● Exercise description: Down to the last line, set down the material below exactly, excluding pictures.

● Given entries:
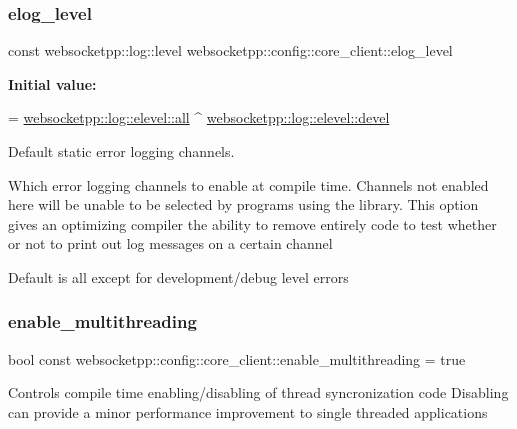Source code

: \subsubsection{\texorpdfstring{elog\+\_\+level}{elog\_level}}
{\footnotesize\ttfamily const websocketpp\+::log\+::level websocketpp\+::config\+::core\+\_\+client\+::elog\+\_\+level\hspace{0.3cm}{\ttfamily [static]}}

{\bfseries Initial value\+:}
\begin{DoxyCode}
=
        \mbox{\hyperlink{structwebsocketpp_1_1log_1_1elevel_a9b31ff708c221d314f9f4eb3ff2b1ad7}{websocketpp::log::elevel::all}} ^ 
      \mbox{\hyperlink{structwebsocketpp_1_1log_1_1elevel_a0b1dbc650c6f2711522c096496423726}{websocketpp::log::elevel::devel}}
\end{DoxyCode}


Default static error logging channels. 

Which error logging channels to enable at compile time. Channels not enabled here will be unable to be selected by programs using the library. This option gives an optimizing compiler the ability to remove entirely code to test whether or not to print out log messages on a certain channel

Default is all except for development/debug level errors \mbox{\label{structwebsocketpp_1_1config_1_1core__client_a20e354b545c8af8bd55ed076f42cb1d7}} 
\subsubsection{\texorpdfstring{enable\+\_\+multithreading}{enable\_multithreading}}
{\footnotesize\ttfamily bool const websocketpp\+::config\+::core\+\_\+client\+::enable\+\_\+multithreading = true\hspace{0.3cm}{\ttfamily [static]}}

Controls compile time enabling/disabling of thread syncronization code Disabling can provide a minor performance improvement to single threaded applications \mbox{\label{structwebsocketpp_1_1config_1_1core__client_a4b68db9b245ec097555f7e99842d96b3}}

● Solution:
Source code

: \subsubsection{\texorpdfstring{elog\+\_\+level}{elog\_level}}
{\footnotesize\ttfamily const websocketpp\+::log\+::level websocketpp\+::config\+::core\+\_\+client\+::elog\+\_\+level\hspace{0.3cm}{\ttfamily [static]}}

{\bfseries Initial value\+:}
\begin{DoxyCode}
=
        \mbox{\hyperlink{structwebsocketpp_1_1log_1_1elevel_a9b31ff708c221d314f9f4eb3ff2b1ad7}{websocketpp::log::elevel::all}} ^ 
      \mbox{\hyperlink{structwebsocketpp_1_1log_1_1elevel_a0b1dbc650c6f2711522c096496423726}{websocketpp::log::elevel::devel}}
\end{DoxyCode}


Default static error logging channels. 

Which error logging channels to enable at compile time. Channels not enabled here will be unable to be selected by programs using the library. This option gives an optimizing compiler the ability to remove entirely code to test whether or not to print out log messages on a certain channel

Default is all except for development/debug level errors \mbox{\label{structwebsocketpp_1_1config_1_1core__client_a20e354b545c8af8bd55ed076f42cb1d7}} 
\subsubsection{\texorpdfstring{enable\+\_\+multithreading}{enable\_multithreading}}
{\footnotesize\ttfamily bool const websocketpp\+::config\+::core\+\_\+client\+::enable\+\_\+multithreading = true\hspace{0.3cm}{\ttfamily [static]}}

Controls compile time enabling/disabling of thread syncronization code Disabling can provide a minor performance improvement to single threaded applications \mbox{\label{structwebsocketpp_1_1config_1_1core__client_a4b68db9b245ec097555f7e99842d96b3}}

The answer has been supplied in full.